◆ PROBLEM DESCRIPTION ◆
All lines of the material below that include the string "mark" are to be copied.

##########

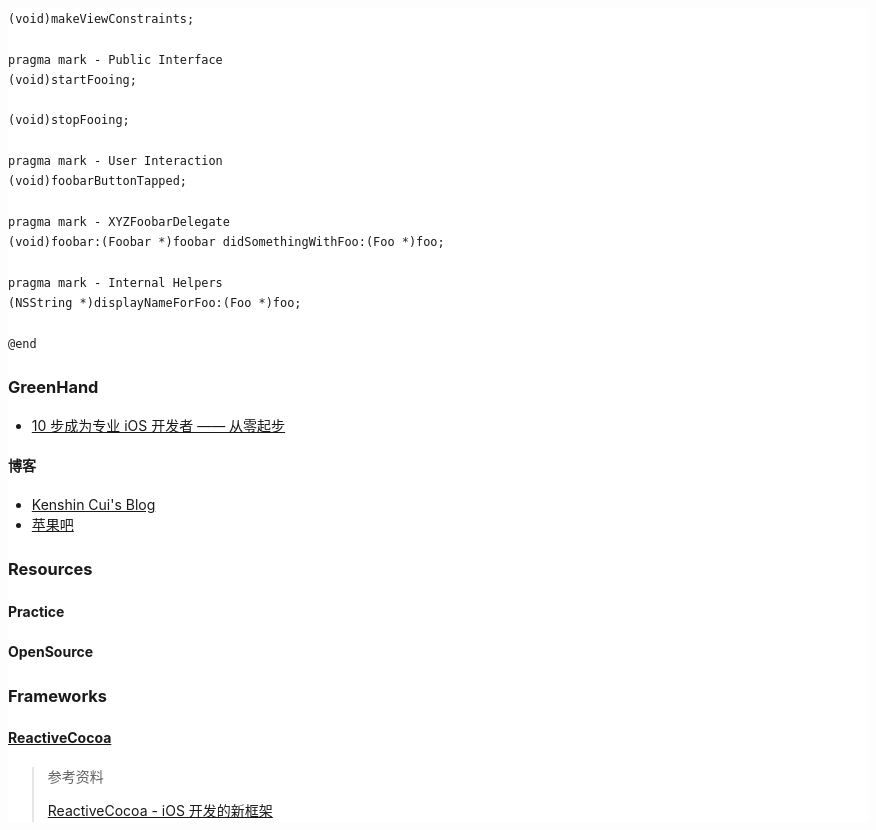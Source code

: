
 ```text
(void)makeViewConstraints;

pragma mark - Public Interface
(void)startFooing;

(void)stopFooing;

pragma mark - User Interaction
(void)foobarButtonTapped;

pragma mark - XYZFoobarDelegate
(void)foobar:(Foobar *)foobar didSomethingWithFoo:(Foo *)foo;

pragma mark - Internal Helpers
(NSString *)displayNameForFoo:(Foo *)foo;

@end
```

### GreenHand

* [10 步成为专业 iOS 开发者 —— 从零起步](http://www.cocoachina.com/ios/20150617/12165.html)

#### 博客

* [Kenshin Cui's Blog](http://www.cnblogs.com/kenshincui/category/594479.html)
* [苹果吧](http://www.cnblogs.com/ios8/category/389600.html)

### Resources

#### Practice

#### OpenSource

### Frameworks

#### [ReactiveCocoa](https://github.com/ReactiveCocoa/ReactiveCocoa)

> 参考资料
>
> [ReactiveCocoa - iOS 开发的新框架](http://www.devtang.com/blog/2014/02/11/reactivecocoa-introduction/)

##########

◆ THE COMPLETED TASK ◆
pragma mark - Public Interface
pragma mark - User Interaction
pragma mark - XYZFoobarDelegate
pragma mark - Internal Helpers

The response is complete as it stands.